The studio and contemporary practice

We had a great Bitesize session with Damien, Juliet and Ben, sharing our thoughts and reflections according to some artist’s interview video and texts.

Before that, I had a relatively limited understanding about to artist studio: it was the space created by the artists. It was the place where the artist’s main creative process took place.  After reading a part of the text ‘Studio and Cube’ by Brian O’Doherty , I have some new understanding of the artist studio and the relationship of artistic practice. In the text, artists regard their studio as a kind of exhibition, themselves as a part of the outcomes. Their lifestyle as a part of the creation style. And by this way, the research and practice process can be expired in a really visible way.

Then, we watched videos about how artist practice and express their ideas.

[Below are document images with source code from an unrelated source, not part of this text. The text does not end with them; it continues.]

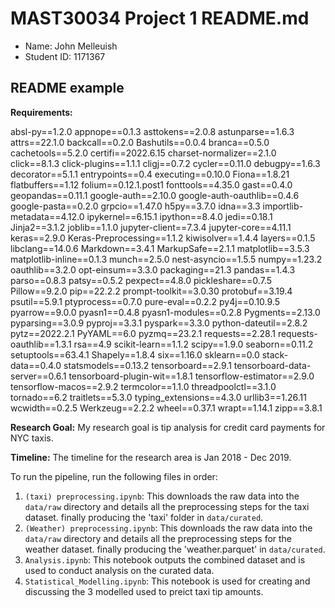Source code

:# MAST30034 Project 1 README.md
- Name: John Melleuish
- Student ID: 1171367

## README example
**Requirements:**

absl-py==1.2.0
appnope==0.1.3
asttokens==2.0.8
astunparse==1.6.3
attrs==22.1.0
backcall==0.2.0
Bashutils==0.0.4
branca==0.5.0
cachetools==5.2.0
certifi==2022.6.15
charset-normalizer==2.1.0
click==8.1.3
click-plugins==1.1.1
cligj==0.7.2
cycler==0.11.0
debugpy==1.6.3
decorator==5.1.1
entrypoints==0.4
executing==0.10.0
Fiona==1.8.21
flatbuffers==1.12
folium==0.12.1.post1
fonttools==4.35.0
gast==0.4.0
geopandas==0.11.1
google-auth==2.10.0
google-auth-oauthlib==0.4.6
google-pasta==0.2.0
grpcio==1.47.0
h5py==3.7.0
idna==3.3
importlib-metadata==4.12.0
ipykernel==6.15.1
ipython==8.4.0
jedi==0.18.1
Jinja2==3.1.2
joblib==1.1.0
jupyter-client==7.3.4
jupyter-core==4.11.1
keras==2.9.0
Keras-Preprocessing==1.1.2
kiwisolver==1.4.4
layers==0.1.5
libclang==14.0.6
Markdown==3.4.1
MarkupSafe==2.1.1
matplotlib==3.5.3
matplotlib-inline==0.1.3
munch==2.5.0
nest-asyncio==1.5.5
numpy==1.23.2
oauthlib==3.2.0
opt-einsum==3.3.0
packaging==21.3
pandas==1.4.3
parso==0.8.3
patsy==0.5.2
pexpect==4.8.0
pickleshare==0.7.5
Pillow==9.2.0
pip==22.2.2
prompt-toolkit==3.0.30
protobuf==3.19.4
psutil==5.9.1
ptyprocess==0.7.0
pure-eval==0.2.2
py4j==0.10.9.5
pyarrow==9.0.0
pyasn1==0.4.8
pyasn1-modules==0.2.8
Pygments==2.13.0
pyparsing==3.0.9
pyproj==3.3.1
pyspark==3.3.0
python-dateutil==2.8.2
pytz==2022.2.1
PyYAML==6.0
pyzmq==23.2.1
requests==2.28.1
requests-oauthlib==1.3.1
rsa==4.9
scikit-learn==1.1.2
scipy==1.9.0
seaborn==0.11.2
setuptools==63.4.1
Shapely==1.8.4
six==1.16.0
sklearn==0.0
stack-data==0.4.0
statsmodels==0.13.2
tensorboard==2.9.1
tensorboard-data-server==0.6.1
tensorboard-plugin-wit==1.8.1
tensorflow-estimator==2.9.0
tensorflow-macos==2.9.2
termcolor==1.1.0
threadpoolctl==3.1.0
tornado==6.2
traitlets==5.3.0
typing_extensions==4.3.0
urllib3==1.26.11
wcwidth==0.2.5
Werkzeug==2.2.2
wheel==0.37.1
wrapt==1.14.1
zipp==3.8.1

**Research Goal:** My research goal is tip analysis for credit card payments for NYC taxis.

**Timeline:** The timeline for the research area is Jan 2018 - Dec 2019.

To run the pipeline, run the following files in order:
1. `(taxi) preprocessing.ipynb`: This downloads the raw data into the `data/raw` directory and details all the preprocessing steps for the taxi dataset. finally producing the 'taxi' folder in `data/curated`.
2. `(Weather) preprocessing.ipynb`: This downloads the raw data into the `data/raw` directory and details all the preprocessing steps for the weather dataset. finally producing the 'weather.parquet' in `data/curated`.
3. `Analysis.ipynb`: This notebook outputs the combined dataset and is used to conduct analysis on the curated data.
4. `Statistical_Modelling.ipynb`: This notebook is used for creating and discussing the 3 modelled used to preict taxi tip amounts.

I have to say that it’s really important to write some notes when you watch a video. I found things become easier to understanding and more effective when doing that. 

These three videos are about the interviews of Yinka Shonibare, Barbara Kruger and Arturo Herrera. They show how these artists express their ideas through artworks and how to develop projects.

I found that they don’t think too much about the outcomes when developing a project. Yinka Shonibare cuts newspapers and magazines into various shapes and collages them into a natural pattern. He said that his works are natural and cultural. Barbara Kruger converts the color fonts of magazines into black and white fonts, and combines them in different ways. And Arturo Herrera said that he prefer to do it than thinking.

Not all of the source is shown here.